Look for the word "strava" in the material below. Copy each line that has it.

--------------------

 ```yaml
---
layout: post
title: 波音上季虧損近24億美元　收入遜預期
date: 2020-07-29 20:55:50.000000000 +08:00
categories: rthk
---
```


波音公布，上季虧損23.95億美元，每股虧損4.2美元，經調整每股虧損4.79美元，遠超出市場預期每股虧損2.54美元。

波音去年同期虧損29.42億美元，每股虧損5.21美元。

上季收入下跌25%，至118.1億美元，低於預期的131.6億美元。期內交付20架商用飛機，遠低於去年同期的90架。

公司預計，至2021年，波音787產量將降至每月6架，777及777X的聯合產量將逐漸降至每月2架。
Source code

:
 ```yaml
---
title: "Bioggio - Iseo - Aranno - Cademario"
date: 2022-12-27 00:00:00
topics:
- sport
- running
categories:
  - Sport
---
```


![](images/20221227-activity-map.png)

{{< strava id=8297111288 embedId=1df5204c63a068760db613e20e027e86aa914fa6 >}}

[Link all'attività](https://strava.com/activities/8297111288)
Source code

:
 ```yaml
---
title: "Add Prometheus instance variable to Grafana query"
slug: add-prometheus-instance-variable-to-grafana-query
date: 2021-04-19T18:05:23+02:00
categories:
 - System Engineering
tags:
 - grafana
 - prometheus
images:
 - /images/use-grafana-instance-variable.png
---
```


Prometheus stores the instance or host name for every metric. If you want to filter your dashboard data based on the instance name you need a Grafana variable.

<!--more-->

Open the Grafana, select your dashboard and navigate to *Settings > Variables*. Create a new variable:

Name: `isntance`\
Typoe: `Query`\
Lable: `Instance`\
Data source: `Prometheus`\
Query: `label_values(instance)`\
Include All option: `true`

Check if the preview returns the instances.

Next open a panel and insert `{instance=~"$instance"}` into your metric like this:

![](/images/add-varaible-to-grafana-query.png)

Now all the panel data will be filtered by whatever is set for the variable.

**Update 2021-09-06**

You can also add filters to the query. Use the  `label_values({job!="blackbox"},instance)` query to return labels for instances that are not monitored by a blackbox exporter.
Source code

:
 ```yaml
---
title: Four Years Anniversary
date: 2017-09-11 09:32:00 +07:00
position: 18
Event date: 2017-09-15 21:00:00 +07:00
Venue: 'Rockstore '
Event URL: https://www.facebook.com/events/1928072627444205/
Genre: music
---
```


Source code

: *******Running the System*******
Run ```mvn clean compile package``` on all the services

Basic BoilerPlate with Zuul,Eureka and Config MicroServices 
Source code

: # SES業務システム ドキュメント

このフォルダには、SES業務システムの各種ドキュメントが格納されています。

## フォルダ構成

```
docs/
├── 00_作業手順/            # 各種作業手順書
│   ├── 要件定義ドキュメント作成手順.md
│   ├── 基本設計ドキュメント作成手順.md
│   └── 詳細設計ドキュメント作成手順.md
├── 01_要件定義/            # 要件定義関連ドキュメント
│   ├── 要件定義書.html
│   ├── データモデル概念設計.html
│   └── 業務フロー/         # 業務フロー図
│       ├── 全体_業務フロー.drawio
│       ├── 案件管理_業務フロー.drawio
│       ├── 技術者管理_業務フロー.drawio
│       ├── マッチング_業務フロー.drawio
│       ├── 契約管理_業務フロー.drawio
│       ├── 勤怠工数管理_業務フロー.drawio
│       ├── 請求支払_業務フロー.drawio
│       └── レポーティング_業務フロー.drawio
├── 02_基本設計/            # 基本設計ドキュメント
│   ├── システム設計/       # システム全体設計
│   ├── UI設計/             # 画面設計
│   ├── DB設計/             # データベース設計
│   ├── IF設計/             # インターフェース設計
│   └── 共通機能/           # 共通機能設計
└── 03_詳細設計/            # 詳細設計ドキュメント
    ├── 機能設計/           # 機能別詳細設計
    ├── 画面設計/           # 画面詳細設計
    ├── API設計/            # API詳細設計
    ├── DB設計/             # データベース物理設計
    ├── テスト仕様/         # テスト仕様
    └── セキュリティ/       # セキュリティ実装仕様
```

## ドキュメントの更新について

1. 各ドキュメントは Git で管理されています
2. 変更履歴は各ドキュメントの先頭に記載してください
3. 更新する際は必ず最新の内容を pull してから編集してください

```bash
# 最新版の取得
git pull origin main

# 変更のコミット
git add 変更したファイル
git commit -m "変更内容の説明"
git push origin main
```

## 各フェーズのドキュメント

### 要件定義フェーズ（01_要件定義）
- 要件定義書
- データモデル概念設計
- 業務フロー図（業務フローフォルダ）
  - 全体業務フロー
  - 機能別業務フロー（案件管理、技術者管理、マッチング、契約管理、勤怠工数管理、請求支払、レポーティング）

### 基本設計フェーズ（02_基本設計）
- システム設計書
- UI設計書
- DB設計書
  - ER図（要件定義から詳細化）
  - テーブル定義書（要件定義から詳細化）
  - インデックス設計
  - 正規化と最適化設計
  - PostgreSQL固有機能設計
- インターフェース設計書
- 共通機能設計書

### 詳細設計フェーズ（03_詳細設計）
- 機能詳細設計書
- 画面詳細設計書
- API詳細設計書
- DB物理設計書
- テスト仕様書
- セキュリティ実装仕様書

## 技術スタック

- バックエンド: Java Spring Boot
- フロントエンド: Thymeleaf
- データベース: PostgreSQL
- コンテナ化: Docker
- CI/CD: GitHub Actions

--------------------

Answer below =>
{{< strava id=8297111288 embedId=1df5204c63a068760db613e20e027e86aa914fa6 >}}
[Link all'attività](https://strava.com/activities/8297111288)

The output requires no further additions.